▸ SUPPLIED DATA:

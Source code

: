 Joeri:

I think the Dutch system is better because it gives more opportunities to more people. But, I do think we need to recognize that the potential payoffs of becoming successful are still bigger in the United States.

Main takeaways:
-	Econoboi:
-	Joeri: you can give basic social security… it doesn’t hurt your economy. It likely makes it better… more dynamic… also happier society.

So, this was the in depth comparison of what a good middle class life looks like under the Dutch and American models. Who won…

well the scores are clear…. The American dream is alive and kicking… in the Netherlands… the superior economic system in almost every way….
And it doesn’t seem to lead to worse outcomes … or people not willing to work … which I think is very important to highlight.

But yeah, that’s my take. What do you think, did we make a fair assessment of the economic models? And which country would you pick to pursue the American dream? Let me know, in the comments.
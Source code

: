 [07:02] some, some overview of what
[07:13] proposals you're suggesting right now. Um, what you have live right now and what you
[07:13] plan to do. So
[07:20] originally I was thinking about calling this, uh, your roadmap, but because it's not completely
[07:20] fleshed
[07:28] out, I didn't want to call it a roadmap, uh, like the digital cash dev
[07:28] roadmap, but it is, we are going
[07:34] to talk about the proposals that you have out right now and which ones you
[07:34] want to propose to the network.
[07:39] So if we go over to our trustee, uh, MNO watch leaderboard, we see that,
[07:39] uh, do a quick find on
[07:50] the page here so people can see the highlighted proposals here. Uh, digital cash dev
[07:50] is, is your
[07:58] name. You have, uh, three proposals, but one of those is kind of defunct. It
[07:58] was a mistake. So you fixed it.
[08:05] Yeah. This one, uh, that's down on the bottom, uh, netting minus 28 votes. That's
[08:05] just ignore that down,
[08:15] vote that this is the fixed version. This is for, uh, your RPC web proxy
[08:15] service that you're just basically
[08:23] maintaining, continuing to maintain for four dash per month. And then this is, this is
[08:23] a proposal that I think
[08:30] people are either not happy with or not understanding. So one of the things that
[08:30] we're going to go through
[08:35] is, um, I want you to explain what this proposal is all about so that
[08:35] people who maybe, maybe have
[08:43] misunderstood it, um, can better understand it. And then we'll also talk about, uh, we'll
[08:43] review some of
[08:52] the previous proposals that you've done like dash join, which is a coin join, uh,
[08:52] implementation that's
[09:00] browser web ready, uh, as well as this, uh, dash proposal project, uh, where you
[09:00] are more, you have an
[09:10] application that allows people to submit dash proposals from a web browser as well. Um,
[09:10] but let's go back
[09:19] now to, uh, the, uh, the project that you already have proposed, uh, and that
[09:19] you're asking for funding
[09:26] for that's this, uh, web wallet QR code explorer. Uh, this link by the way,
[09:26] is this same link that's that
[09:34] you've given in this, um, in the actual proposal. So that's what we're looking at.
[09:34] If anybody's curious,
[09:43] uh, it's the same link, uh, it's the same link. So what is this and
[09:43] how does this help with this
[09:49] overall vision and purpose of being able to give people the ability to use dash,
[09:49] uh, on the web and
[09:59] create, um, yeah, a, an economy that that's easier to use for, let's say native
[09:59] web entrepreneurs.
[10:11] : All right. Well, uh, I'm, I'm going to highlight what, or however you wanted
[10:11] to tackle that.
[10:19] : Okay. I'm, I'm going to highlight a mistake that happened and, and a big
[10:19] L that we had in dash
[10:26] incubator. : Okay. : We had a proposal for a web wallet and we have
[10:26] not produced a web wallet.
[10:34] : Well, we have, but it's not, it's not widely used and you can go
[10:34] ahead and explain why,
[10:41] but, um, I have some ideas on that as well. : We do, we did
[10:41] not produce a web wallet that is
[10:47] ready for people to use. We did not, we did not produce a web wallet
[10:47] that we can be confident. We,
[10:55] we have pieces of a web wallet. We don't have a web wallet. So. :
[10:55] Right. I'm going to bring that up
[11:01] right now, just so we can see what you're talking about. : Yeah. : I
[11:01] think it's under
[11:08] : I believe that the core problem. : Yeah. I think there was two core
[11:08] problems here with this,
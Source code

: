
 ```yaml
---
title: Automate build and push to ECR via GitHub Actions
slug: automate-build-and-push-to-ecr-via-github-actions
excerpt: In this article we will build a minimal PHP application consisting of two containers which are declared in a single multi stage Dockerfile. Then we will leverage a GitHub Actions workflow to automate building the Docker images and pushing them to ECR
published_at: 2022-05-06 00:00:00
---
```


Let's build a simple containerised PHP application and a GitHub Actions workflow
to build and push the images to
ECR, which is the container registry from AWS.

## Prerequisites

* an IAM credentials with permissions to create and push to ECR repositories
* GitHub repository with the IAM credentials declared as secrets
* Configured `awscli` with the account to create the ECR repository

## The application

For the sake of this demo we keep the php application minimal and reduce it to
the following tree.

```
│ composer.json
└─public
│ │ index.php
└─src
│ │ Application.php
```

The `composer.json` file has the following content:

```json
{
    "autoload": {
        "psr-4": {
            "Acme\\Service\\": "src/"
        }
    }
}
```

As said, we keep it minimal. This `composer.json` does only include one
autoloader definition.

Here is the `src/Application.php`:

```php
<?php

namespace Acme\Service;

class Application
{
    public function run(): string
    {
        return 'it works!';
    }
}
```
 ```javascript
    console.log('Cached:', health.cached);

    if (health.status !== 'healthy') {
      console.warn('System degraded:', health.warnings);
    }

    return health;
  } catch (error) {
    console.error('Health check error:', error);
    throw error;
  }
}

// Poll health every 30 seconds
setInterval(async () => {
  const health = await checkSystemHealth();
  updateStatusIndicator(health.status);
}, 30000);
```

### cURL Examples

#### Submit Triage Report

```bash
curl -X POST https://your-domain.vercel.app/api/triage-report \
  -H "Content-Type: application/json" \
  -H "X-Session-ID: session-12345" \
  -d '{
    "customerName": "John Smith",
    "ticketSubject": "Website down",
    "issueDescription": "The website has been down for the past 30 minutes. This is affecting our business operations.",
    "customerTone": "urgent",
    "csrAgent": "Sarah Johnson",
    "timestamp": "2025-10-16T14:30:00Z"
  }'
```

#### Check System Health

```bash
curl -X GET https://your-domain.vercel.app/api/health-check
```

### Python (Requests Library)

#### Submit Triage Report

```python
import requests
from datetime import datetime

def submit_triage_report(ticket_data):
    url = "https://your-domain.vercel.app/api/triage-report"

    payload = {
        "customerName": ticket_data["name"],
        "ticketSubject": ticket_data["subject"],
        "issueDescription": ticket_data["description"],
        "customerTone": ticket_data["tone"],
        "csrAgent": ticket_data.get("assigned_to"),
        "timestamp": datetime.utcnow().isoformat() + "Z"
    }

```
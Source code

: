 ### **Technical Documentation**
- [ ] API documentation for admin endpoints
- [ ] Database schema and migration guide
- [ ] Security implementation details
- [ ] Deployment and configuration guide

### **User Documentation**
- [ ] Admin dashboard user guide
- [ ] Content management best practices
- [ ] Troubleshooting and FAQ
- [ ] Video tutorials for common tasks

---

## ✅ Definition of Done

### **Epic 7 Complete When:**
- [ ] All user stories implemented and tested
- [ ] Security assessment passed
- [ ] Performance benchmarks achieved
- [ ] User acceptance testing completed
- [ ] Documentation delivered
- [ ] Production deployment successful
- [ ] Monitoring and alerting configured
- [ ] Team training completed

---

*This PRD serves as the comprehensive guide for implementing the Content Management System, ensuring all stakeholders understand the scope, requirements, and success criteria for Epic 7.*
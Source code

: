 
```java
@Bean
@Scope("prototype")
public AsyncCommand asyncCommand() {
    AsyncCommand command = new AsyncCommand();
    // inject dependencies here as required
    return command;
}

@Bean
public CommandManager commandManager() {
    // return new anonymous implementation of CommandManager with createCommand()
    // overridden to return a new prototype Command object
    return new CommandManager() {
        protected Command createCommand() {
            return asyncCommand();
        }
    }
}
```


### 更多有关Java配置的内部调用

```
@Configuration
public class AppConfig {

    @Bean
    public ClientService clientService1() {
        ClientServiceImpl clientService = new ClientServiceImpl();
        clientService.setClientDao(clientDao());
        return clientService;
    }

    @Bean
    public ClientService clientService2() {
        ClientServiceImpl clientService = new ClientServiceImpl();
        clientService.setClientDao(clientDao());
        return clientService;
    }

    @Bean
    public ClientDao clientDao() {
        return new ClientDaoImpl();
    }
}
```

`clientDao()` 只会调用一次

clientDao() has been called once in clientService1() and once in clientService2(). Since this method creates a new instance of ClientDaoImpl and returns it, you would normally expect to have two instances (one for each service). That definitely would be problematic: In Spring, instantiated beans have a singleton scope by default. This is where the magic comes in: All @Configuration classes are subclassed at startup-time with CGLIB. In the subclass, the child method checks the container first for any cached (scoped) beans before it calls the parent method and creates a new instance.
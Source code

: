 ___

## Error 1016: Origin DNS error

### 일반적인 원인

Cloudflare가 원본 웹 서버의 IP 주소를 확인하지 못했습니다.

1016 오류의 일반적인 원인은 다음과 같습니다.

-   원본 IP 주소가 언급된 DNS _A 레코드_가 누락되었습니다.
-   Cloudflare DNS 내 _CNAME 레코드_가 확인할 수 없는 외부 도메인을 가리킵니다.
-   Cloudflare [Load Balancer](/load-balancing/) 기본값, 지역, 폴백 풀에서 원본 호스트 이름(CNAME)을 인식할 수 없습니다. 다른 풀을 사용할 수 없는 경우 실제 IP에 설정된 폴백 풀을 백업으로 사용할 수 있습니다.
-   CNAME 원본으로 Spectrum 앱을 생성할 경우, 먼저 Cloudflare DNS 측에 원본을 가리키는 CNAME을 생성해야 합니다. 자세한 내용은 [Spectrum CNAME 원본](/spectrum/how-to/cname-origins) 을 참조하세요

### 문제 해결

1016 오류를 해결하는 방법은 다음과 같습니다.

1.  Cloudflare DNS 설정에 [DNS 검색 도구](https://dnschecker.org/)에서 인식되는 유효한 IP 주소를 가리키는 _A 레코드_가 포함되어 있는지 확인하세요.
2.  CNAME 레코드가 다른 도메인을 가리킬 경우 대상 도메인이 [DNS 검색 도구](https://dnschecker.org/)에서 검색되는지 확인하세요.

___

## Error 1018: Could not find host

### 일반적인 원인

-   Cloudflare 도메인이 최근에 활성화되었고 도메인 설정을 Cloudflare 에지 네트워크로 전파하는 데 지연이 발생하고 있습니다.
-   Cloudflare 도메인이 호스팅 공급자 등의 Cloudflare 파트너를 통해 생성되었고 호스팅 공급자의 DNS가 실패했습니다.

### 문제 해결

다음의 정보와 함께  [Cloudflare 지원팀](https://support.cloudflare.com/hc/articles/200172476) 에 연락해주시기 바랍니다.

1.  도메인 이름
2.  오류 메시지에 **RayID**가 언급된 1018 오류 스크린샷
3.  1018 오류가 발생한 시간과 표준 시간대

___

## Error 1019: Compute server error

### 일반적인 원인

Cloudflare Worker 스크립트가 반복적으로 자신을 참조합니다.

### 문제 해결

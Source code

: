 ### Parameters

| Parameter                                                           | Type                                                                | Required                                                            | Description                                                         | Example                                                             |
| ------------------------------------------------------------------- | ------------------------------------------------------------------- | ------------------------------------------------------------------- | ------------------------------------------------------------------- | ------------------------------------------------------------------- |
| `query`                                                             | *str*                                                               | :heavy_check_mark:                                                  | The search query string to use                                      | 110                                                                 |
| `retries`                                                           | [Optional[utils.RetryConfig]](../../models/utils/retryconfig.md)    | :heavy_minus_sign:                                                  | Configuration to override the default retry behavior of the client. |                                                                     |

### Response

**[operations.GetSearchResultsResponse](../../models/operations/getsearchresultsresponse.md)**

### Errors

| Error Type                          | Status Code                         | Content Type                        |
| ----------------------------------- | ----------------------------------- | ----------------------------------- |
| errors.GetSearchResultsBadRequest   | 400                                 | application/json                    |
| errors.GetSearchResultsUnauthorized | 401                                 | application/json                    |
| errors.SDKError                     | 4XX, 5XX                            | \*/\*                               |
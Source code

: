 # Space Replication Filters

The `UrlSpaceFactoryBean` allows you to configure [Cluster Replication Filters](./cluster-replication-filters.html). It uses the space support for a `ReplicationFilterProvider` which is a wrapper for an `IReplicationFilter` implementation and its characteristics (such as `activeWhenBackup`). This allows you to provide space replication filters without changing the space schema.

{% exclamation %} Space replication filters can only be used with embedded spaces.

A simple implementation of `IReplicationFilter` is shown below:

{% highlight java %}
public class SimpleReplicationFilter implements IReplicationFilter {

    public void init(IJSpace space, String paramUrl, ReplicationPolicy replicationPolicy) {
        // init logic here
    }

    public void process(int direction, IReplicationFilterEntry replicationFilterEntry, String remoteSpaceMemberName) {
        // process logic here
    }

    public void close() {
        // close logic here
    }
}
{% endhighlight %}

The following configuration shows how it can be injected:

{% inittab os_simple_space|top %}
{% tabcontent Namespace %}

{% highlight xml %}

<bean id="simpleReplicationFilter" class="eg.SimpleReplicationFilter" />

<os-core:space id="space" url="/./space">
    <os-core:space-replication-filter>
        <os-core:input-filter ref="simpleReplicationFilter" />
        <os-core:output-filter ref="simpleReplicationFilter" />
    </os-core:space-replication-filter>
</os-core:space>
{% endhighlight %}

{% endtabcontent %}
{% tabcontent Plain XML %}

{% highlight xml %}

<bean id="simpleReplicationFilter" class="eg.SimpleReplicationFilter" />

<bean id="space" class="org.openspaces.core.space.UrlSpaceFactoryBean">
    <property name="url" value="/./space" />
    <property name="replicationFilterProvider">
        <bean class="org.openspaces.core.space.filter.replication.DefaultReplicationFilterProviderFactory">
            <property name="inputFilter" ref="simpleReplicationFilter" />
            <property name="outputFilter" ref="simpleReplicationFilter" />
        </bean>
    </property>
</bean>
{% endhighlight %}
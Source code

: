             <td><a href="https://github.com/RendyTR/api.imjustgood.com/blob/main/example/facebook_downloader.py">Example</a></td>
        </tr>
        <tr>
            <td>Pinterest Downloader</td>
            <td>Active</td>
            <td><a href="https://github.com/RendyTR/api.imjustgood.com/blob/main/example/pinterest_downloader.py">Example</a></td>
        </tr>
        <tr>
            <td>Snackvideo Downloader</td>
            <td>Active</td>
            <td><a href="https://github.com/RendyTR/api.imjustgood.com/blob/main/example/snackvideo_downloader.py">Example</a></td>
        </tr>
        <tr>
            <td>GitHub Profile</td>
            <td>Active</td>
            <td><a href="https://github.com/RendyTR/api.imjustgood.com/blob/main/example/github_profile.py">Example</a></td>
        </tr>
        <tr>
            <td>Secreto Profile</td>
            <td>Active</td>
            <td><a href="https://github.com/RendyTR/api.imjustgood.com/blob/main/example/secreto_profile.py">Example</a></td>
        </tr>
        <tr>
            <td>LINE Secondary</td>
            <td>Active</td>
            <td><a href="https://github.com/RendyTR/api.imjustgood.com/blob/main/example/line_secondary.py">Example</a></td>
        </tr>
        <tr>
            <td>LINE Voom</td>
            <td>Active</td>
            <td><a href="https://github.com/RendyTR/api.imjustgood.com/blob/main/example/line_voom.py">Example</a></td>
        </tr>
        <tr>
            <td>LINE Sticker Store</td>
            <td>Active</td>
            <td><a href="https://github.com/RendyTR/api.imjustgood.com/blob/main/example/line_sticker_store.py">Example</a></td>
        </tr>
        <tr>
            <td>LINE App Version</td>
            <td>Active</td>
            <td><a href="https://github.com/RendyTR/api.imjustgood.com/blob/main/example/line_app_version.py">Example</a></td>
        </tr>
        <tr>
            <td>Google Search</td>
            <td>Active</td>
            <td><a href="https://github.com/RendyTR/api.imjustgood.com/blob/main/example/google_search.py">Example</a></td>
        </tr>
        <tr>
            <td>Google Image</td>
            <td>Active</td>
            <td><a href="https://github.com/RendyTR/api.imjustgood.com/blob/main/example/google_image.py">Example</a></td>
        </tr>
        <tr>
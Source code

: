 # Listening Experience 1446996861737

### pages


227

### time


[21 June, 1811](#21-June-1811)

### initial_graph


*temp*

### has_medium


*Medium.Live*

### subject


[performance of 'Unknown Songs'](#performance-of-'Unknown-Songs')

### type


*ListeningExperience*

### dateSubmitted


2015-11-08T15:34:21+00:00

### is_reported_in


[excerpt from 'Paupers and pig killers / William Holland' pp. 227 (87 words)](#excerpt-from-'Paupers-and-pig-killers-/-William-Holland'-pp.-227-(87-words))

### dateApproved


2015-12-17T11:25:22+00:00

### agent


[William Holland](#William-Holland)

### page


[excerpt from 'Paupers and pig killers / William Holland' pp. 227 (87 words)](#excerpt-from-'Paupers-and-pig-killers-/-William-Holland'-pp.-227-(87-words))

▸ ABOUT THIS TASK: Every line above that holds the string "doesn" counts once. State how many such lines there are, as a number alone.

▸ PROBLEM SOLUTION: 2